# Records to use
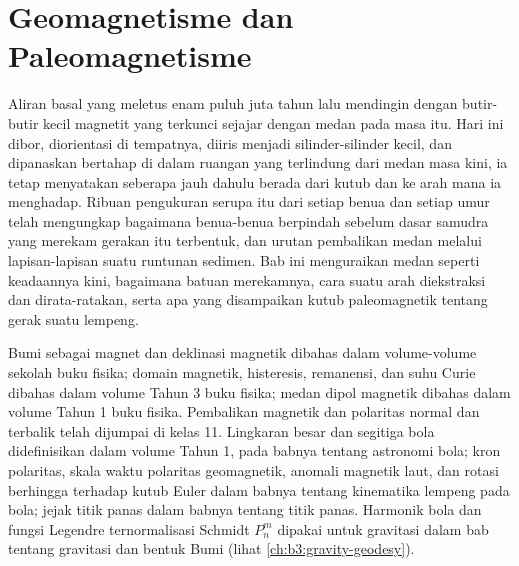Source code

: \chapter{Geomagnetisme dan Paleomagnetisme}\label{ch:b3:palaeomagnetism}

Aliran basal yang meletus enam puluh juta tahun lalu mendingin dengan butir-butir kecil
magnetit yang terkunci sejajar dengan medan pada masa itu. Hari ini dibor, diorientasi
di tempatnya, diiris menjadi silinder-silinder kecil, dan dipanaskan
bertahap di dalam ruangan yang terlindung dari medan masa kini, ia tetap menyatakan seberapa jauh
dahulu berada dari kutub dan ke arah mana ia menghadap. Ribuan pengukuran serupa itu
dari setiap benua dan setiap umur telah mengungkap bagaimana benua-benua berpindah
sebelum dasar samudra yang merekam gerakan itu terbentuk, dan urutan
pembalikan medan melalui lapisan-lapisan suatu runtunan
sedimen. Bab ini menguraikan medan seperti keadaannya kini, bagaimana batuan merekamnya,
cara suatu arah diekstraksi dan dirata-ratakan, serta apa yang disampaikan kutub paleomagnetik
tentang gerak suatu lempeng.

\begin{recall}
Bumi sebagai magnet dan deklinasi magnetik dibahas dalam volume-volume sekolah
buku fisika; domain magnetik, histeresis, remanensi, dan suhu Curie dibahas dalam
volume Tahun 3 buku fisika; medan dipol magnetik dibahas dalam
volume Tahun 1 buku fisika. Pembalikan magnetik dan polaritas normal dan terbalik
telah dijumpai di kelas 11. Lingkaran besar dan segitiga bola didefinisikan dalam
volume Tahun 1, pada babnya tentang astronomi bola; kron polaritas, skala waktu
polaritas geomagnetik, anomali magnetik laut, dan rotasi berhingga
terhadap kutub Euler dalam babnya tentang kinematika lempeng pada bola;
jejak titik panas dalam babnya tentang titik panas. Harmonik bola dan
fungsi Legendre ternormalisasi Schmidt $P_n^m$ dipakai untuk gravitasi dalam
bab tentang gravitasi dan bentuk Bumi (lihat \cref{ch:b3:gravity-geodesy}).
\end{recall}

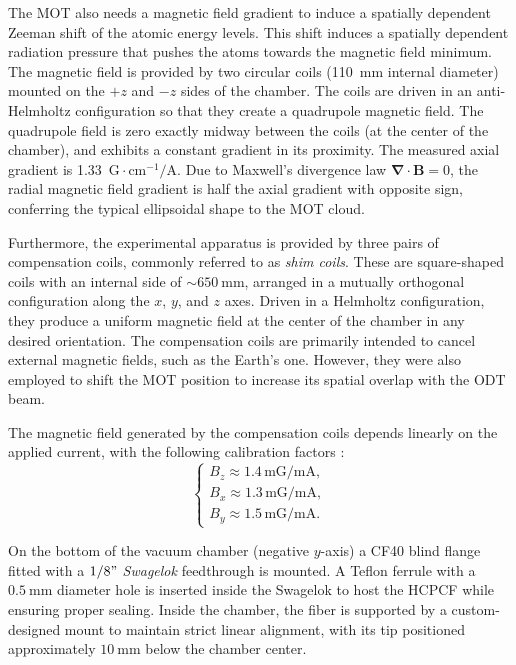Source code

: The MOT also needs a magnetic field gradient to induce a spatially dependent Zeeman shift of the atomic energy levels.
This shift induces a spatially dependent radiation pressure that pushes the atoms towards the magnetic field minimum. The magnetic field is provided by two circular coils (110~mm internal diameter) mounted on the $+z$ and $-z$ sides of the chamber. The coils are driven in an anti-Helmholtz configuration so that they create a quadrupole magnetic field. The quadrupole field is zero exactly midway between the coils (at the center of the chamber), and exhibits a constant gradient in its proximity. The measured axial gradient is 1.33~$\text{G}\cdot\text{cm}^{-1}/\text{A}$. Due to Maxwell's divergence law $\mathbf{\nabla}\cdot\mathbf{B}=0$, the radial magnetic field gradient is half the axial gradient with opposite sign, conferring the typical ellipsoidal shape to the MOT cloud.

Furthermore, the experimental apparatus is provided by three pairs of compensation coils, commonly referred to as \textit{shim coils}. These are square-shaped coils with an internal side of $\sim 650~\text{mm}$, arranged in a mutually orthogonal configuration along the $x$, $y$, and $z$ axes. Driven in a Helmholtz configuration, they produce a uniform magnetic field at the center of the chamber in any desired orientation. The compensation coils are primarily intended to cancel external magnetic fields, such as the Earth's one. However, they were also employed to shift the MOT position to increase its spatial overlap with the ODT beam.

The magnetic field generated by the compensation coils depends linearly on the applied current, with the following calibration factors \cite{marchesini2025PHD}:
\begin{equation}
    \label{eq:shim_field_calibration}
    \begin{cases}
        B_{z} \approx 1.4 \, \text{mG/mA}, \\
        B_{x} \approx 1.3 \, \text{mG/mA}, \\
        B_{y} \approx 1.5 \, \text{mG/mA}.
\end{cases}
\end{equation}

On the bottom of the vacuum chamber (negative $y$-axis) a CF40 blind flange fitted with a $1/8"$ \textit{Swagelok} feedthrough is mounted. A Teflon ferrule with a $0.5~\text{mm}$ diameter hole is inserted inside the Swagelok to host the HCPCF while ensuring proper sealing. Inside the chamber, the fiber is supported by a custom-designed mount to maintain strict linear alignment, with its tip positioned approximately $10~\text{mm}$ below the chamber center.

# Problem to work on
Your answer should hold every line of the entries that contains the string "suatu".

# Response to the task
pembalikan medan melalui lapisan-lapisan suatu runtunan
cara suatu arah diekstraksi dan dirata-ratakan, serta apa yang disampaikan kutub paleomagnetik
tentang gerak suatu lempeng.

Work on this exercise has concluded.